┌──
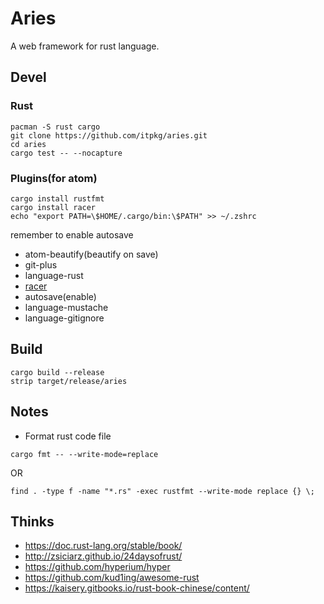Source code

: # Aries

A web framework for rust language.

## Devel

### Rust

```
pacman -S rust cargo
git clone https://github.com/itpkg/aries.git
cd aries
cargo test -- --nocapture
```

### Plugins(for atom)

```
cargo install rustfmt
cargo install racer
echo "export PATH=\$HOME/.cargo/bin:\$PATH" >> ~/.zshrc
```

remember to enable autosave

* atom-beautify(beautify on save)
* git-plus
* language-rust
* [racer](https://github.com/phildawes/racer)
* autosave(enable)
* language-mustache
* language-gitignore


## Build

```
cargo build --release
strip target/release/aries
```

## Notes
* Format rust code file
```
cargo fmt -- --write-mode=replace
```
OR
```
find . -type f -name "*.rs" -exec rustfmt --write-mode replace {} \;
```

## Thinks

- <https://doc.rust-lang.org/stable/book/>
- <http://zsiciarz.github.io/24daysofrust/>
- <https://github.com/hyperium/hyper>
- <https://github.com/kud1ing/awesome-rust>
- <https://kaisery.gitbooks.io/rust-book-chinese/content/>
└──
Assignment: Lines holding the word "rustfmt" are the answer; copy every one from the records above.

Solution:
cargo install rustfmt
find . -type f -name "*.rs" -exec rustfmt --write-mode replace {} \;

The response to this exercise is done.